TRY IT
All that is needed is the listing, transcribed exactly and in full.

[[ DATA SUPPLIED open ]]

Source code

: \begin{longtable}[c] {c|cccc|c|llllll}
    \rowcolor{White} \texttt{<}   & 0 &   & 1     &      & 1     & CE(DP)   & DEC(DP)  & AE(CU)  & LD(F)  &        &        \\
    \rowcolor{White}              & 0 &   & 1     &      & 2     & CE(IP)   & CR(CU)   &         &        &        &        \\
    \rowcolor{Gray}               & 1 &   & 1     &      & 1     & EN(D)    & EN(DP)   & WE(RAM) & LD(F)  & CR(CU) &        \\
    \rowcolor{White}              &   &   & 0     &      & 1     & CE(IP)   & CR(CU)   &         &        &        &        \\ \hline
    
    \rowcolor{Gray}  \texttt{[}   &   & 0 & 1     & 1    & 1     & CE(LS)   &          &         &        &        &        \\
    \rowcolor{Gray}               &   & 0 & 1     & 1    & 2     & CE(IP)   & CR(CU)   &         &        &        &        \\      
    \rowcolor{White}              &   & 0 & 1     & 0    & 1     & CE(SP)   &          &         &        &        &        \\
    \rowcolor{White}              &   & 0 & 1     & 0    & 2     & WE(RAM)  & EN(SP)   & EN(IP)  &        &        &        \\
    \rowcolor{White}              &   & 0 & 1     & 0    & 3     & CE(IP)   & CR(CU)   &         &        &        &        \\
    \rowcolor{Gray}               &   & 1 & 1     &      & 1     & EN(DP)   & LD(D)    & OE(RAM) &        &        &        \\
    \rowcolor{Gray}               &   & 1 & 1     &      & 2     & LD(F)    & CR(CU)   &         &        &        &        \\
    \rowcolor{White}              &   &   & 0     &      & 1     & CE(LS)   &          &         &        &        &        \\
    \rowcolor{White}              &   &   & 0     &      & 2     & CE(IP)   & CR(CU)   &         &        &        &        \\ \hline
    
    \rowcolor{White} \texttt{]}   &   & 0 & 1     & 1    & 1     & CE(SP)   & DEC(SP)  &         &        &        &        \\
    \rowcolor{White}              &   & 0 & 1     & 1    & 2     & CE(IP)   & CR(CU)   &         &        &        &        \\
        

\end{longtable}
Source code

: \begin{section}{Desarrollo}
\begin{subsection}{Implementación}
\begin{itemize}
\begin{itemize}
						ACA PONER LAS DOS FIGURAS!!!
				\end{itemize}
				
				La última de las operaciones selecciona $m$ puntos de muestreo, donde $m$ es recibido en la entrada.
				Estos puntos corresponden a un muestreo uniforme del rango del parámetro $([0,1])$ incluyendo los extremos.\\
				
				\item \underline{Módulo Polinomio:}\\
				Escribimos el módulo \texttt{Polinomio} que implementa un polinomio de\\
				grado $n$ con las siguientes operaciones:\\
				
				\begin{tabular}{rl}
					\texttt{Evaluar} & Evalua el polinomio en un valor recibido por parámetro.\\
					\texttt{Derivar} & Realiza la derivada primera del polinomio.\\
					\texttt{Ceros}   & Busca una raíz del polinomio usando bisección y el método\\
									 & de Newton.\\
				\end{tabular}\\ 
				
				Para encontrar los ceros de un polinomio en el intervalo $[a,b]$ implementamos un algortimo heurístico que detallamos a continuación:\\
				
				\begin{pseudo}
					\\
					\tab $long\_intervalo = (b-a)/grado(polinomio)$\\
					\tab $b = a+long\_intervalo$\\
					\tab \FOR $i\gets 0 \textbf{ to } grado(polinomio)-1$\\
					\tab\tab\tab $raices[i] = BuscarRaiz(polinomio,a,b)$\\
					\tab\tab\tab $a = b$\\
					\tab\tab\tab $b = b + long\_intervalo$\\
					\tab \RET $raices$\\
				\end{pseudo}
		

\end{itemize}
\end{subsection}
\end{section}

[[ DATA SUPPLIED closed ]]

RESULT BELOW
Source code

: \begin{longtable}[c] {c|cccc|c|llllll}
    \rowcolor{White} \texttt{<}   & 0 &   & 1     &      & 1     & CE(DP)   & DEC(DP)  & AE(CU)  & LD(F)  &        &        \\
    \rowcolor{White}              & 0 &   & 1     &      & 2     & CE(IP)   & CR(CU)   &         &        &        &        \\
    \rowcolor{Gray}               & 1 &   & 1     &      & 1     & EN(D)    & EN(DP)   & WE(RAM) & LD(F)  & CR(CU) &        \\
    \rowcolor{White}              &   &   & 0     &      & 1     & CE(IP)   & CR(CU)   &         &        &        &        \\ \hline
    
    \rowcolor{Gray}  \texttt{[}   &   & 0 & 1     & 1    & 1     & CE(LS)   &          &         &        &        &        \\
    \rowcolor{Gray}               &   & 0 & 1     & 1    & 2     & CE(IP)   & CR(CU)   &         &        &        &        \\      
    \rowcolor{White}              &   & 0 & 1     & 0    & 1     & CE(SP)   &          &         &        &        &        \\
    \rowcolor{White}              &   & 0 & 1     & 0    & 2     & WE(RAM)  & EN(SP)   & EN(IP)  &        &        &        \\
    \rowcolor{White}              &   & 0 & 1     & 0    & 3     & CE(IP)   & CR(CU)   &         &        &        &        \\
    \rowcolor{Gray}               &   & 1 & 1     &      & 1     & EN(DP)   & LD(D)    & OE(RAM) &        &        &        \\
    \rowcolor{Gray}               &   & 1 & 1     &      & 2     & LD(F)    & CR(CU)   &         &        &        &        \\
    \rowcolor{White}              &   &   & 0     &      & 1     & CE(LS)   &          &         &        &        &        \\
    \rowcolor{White}              &   &   & 0     &      & 2     & CE(IP)   & CR(CU)   &         &        &        &        \\ \hline
    
    \rowcolor{White} \texttt{]}   &   & 0 & 1     & 1    & 1     & CE(SP)   & DEC(SP)  &         &        &        &        \\
    \rowcolor{White}              &   & 0 & 1     & 1    & 2     & CE(IP)   & CR(CU)   &         &        &        &        \\
        

\end{longtable}
Source code

: \begin{section}{Desarrollo}
\begin{subsection}{Implementación}
\begin{itemize}
\begin{itemize}
						ACA PONER LAS DOS FIGURAS!!!
				\end{itemize}
				
				La última de las operaciones selecciona $m$ puntos de muestreo, donde $m$ es recibido en la entrada.
				Estos puntos corresponden a un muestreo uniforme del rango del parámetro $([0,1])$ incluyendo los extremos.\\
				
				\item \underline{Módulo Polinomio:}\\
				Escribimos el módulo \texttt{Polinomio} que implementa un polinomio de\\
				grado $n$ con las siguientes operaciones:\\
				
				\begin{tabular}{rl}
					\texttt{Evaluar} & Evalua el polinomio en un valor recibido por parámetro.\\
					\texttt{Derivar} & Realiza la derivada primera del polinomio.\\
					\texttt{Ceros}   & Busca una raíz del polinomio usando bisección y el método\\
									 & de Newton.\\
				\end{tabular}\\ 
				
				Para encontrar los ceros de un polinomio en el intervalo $[a,b]$ implementamos un algortimo heurístico que detallamos a continuación:\\
				
				\begin{pseudo}
					\\
					\tab $long\_intervalo = (b-a)/grado(polinomio)$\\
					\tab $b = a+long\_intervalo$\\
					\tab \FOR $i\gets 0 \textbf{ to } grado(polinomio)-1$\\
					\tab\tab\tab $raices[i] = BuscarRaiz(polinomio,a,b)$\\
					\tab\tab\tab $a = b$\\
					\tab\tab\tab $b = b + long\_intervalo$\\
					\tab \RET $raices$\\
				\end{pseudo}
		

\end{itemize}
\end{subsection}
\end{section}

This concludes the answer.